Production is still possible if something's missing from the ideal supply chain -- but for each missing prerequisite you have to pay a one-credit penalty for each missing part of the chain. (Or 10 credit or 100 credit, etc., whatever is proportional to other costs in your game.)
Like say you want something and it takes 10 factories to build. You have 9 factories, 5 mines, and more than enough farms. You pay a penalty of 4 credits for the missing mines (to supply the missing minerals), plus 2 credits for the missing factory+mine (to supply both the production and the minerals), for 6 credits total.
Or, say you need to build a 4-factory thing, but you have 2 factories, 3 mines, and 4 farms. You pay a penalty of 7 credits (because your supply chain requires 4 factories, 4 mines, and 8 farms, and you're missing exactly 7 buildings in the supply chain).
This is easy to visualize if you do it as a directed graph of buildings. Like say your planetary production view is rows of buildings, with their prerequisites done as lines. Below, I represent an empty plot as [ ], a farm as [F], a mine as [M], and a factory as [S], and the thing the factories are producing as [SHIIIIIIIIIIIIIIIIIIIIIIIIP].
[F] [F] [F] [F] [ ] [ ] [ ] [ ] [ ] [ ] [ ] [ ] [ ] [ ] [ ] [ ]
| | | | | | | | | | | | | | | |
| [M] | [M] | [M] | [ ] | [ ] | [ ] | [ ] | [ ]
\ / \ / \ / \ / \ / \ / \ / \ /
[S] [S] [ ] [ ] [ ] [ ] [ ] [ ]
| | | | | | | |
[SHIIIIIIIIIIIIIIIIIIIIIIIIP]
So this way you can highlight the missing buildings, and the player can understand exactly where that 7-credit penalty comes from. (Maybe you don't go all the way up to farms to calculate penalties when lower buildings don't exist -- it's not like you have to feed workers in the mines you don't have -- but the general idea here is that whatever you penalize and however much you penalize it, you can highlight it visually by changing color, putting a big X or [-1] sticker on it, etc.)
For offices, maybe one administrative office or general store or something is required for each octet of buildings, like in the below. The player is missing eight buildings now.
_____[O]_____ _____[ ]_____ _____[ ]_____ _____[ ]_____
/ \ / \ / \ / \
[F] [F] [F] [F] [ ] [ ] [ ] [ ] [ ] [ ] [ ] [ ] [ ] [ ] [ ] [ ]

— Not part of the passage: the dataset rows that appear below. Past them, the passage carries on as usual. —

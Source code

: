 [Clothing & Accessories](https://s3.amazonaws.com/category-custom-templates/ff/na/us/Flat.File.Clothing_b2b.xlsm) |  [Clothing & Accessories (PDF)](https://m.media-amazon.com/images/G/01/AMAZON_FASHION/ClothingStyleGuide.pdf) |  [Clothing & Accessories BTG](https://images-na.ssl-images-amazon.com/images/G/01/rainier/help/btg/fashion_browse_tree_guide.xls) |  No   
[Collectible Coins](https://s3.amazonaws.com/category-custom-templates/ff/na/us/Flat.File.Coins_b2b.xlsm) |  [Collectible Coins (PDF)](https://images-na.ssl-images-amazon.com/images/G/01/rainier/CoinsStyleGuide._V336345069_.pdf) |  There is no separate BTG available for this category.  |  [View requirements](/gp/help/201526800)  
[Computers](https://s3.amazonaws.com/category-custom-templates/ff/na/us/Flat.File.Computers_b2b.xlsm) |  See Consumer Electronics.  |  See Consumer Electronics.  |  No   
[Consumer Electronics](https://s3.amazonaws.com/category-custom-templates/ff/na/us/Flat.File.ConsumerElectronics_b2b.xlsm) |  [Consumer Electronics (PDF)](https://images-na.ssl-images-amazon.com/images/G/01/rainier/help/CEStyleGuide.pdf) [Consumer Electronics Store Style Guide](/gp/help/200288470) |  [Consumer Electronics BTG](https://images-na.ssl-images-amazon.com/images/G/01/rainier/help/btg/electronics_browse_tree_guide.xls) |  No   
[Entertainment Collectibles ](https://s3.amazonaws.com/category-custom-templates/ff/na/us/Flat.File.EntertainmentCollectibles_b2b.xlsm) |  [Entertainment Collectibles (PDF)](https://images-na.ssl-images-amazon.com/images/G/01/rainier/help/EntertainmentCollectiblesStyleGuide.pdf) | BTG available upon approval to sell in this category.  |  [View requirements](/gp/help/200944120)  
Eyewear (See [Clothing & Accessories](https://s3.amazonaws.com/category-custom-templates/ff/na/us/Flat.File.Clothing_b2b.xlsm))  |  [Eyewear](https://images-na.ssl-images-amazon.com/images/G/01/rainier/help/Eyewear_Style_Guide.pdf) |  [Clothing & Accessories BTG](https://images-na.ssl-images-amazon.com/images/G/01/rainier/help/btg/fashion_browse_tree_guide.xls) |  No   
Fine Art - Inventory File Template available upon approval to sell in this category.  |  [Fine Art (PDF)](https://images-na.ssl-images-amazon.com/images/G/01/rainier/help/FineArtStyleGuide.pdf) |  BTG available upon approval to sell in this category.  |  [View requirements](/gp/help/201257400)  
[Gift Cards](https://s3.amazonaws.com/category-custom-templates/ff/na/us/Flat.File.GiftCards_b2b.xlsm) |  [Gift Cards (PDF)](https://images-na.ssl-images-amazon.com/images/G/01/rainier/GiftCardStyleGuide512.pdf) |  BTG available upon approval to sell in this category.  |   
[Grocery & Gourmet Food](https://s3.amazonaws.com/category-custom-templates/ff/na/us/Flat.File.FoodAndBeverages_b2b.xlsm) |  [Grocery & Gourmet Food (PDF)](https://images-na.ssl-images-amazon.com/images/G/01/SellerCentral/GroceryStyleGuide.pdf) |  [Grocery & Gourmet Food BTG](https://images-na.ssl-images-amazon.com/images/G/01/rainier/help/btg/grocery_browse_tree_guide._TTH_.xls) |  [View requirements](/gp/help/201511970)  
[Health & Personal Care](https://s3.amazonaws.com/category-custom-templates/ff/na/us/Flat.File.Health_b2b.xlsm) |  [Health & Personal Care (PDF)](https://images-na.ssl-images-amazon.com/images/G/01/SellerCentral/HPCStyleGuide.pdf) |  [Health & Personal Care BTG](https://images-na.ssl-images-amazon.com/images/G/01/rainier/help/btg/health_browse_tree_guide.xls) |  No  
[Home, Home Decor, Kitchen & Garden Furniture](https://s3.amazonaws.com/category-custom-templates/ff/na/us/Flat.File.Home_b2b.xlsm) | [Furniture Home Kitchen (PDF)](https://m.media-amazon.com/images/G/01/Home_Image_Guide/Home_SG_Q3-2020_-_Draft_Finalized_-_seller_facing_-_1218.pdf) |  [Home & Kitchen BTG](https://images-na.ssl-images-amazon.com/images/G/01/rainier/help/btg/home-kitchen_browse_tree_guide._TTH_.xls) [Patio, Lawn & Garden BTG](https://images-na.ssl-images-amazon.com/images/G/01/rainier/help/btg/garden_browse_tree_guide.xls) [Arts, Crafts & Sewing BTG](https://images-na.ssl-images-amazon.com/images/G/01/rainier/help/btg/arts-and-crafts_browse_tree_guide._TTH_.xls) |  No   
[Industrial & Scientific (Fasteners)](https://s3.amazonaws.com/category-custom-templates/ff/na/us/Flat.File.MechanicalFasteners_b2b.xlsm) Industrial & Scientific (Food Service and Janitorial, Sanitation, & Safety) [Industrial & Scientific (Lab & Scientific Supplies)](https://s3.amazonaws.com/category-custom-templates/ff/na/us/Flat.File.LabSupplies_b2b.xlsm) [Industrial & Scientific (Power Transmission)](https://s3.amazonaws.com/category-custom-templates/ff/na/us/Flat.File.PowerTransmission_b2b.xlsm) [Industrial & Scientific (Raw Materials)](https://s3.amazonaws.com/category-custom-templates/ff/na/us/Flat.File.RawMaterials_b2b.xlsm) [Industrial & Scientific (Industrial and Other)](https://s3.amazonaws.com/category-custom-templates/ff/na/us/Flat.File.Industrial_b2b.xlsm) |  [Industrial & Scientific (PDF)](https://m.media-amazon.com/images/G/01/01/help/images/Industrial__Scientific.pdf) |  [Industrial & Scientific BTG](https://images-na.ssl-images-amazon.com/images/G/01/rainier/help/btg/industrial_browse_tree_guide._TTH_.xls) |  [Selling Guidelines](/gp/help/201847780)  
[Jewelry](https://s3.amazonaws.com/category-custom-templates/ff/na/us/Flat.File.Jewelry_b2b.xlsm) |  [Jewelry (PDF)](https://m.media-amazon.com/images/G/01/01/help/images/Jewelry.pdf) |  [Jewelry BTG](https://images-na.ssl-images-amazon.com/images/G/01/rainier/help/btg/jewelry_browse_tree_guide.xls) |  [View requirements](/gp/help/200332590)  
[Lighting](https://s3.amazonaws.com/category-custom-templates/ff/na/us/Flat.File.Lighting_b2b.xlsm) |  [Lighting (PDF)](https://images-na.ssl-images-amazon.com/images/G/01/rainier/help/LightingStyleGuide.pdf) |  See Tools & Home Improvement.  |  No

| | | | | | | | | | | | | | | |
| [M] | [M] | [M] | [ ] | [ ] | [ ] | [ ] | [ ]
\ / \ / \ / \ / \ / \ / \ / \ /
[S] [S] [ ] [ ] [ ] [ ] [ ] [ ]
| | | | | | | |
[SHIIIIIIIIIIIIIIIIIIIIIIIIP]
Maybe maintenance of things can take up a production slot, too. Like if you've got a ship garrisoned at the planet, it takes up one production automatically.
_____[O]_____ _____[ ]_____ _____[ ]_____ _____[ ]_____
/ \ / \ / \ / \
[F] [F] [F] [F] [ ] [ ] [ ] [ ] [ ] [ ] [ ] [ ] [ ] [ ] [ ] [ ]
| | | | | | | | | | | | | | | |
| [M] | [M] | [M] | [ ] | [ ] | [ ] | [ ] | [ ]
\ / \ / \ / \ / \ / \ / \ / \ /
[S] [S] [ ] [ ] [ ] [ ] [ ] [ ]
| | | | | | | |
[MAINT] [SHIIIIIIIIIIIIIIIIIIIIIIIIP]
The maintenance doesn't block the ship production, but you pay a 13-credit penalty now.
On the other hand, if you've got more complete production lines than you can use building/maintaining your own stuff, the factories automatically produce consumer goods or something else beneficial, represented here as [!].
_____[O]_____ _____[O]_____ _____[O]_____ _____[O]_____
/ \ / \ / \ / \
[F] [F] [F] [F] [F] [F] [F] [F] [F] [F] [F] [F] [F] [F] [F] [ ]
| | | | | | | | | | | | | | | |
| [M] | [M] | [M] | [M] | [M] | [M] | [M] | [ ]
\ / \ / \ / \ / \ / \ / \ / \ /
[S] [S] [S] [S] [S] [S] [S] [ ]
| | | | | | | |
[MAINT] [SHIIIIIIIIIIIIIIIIIIIIIIIIP] [!] [!]
Here you pay no penalty, and also you get two consumer goods.
Anyway, note that this isn't a map such that the player is placing buildings down on it. It's essentially just a bar graph going left to right of the buildings that exist on a planet, plus lines representing requirement relationships. But it gives an easy visualization of why the player is getting a penalty or why they're getting a bonus.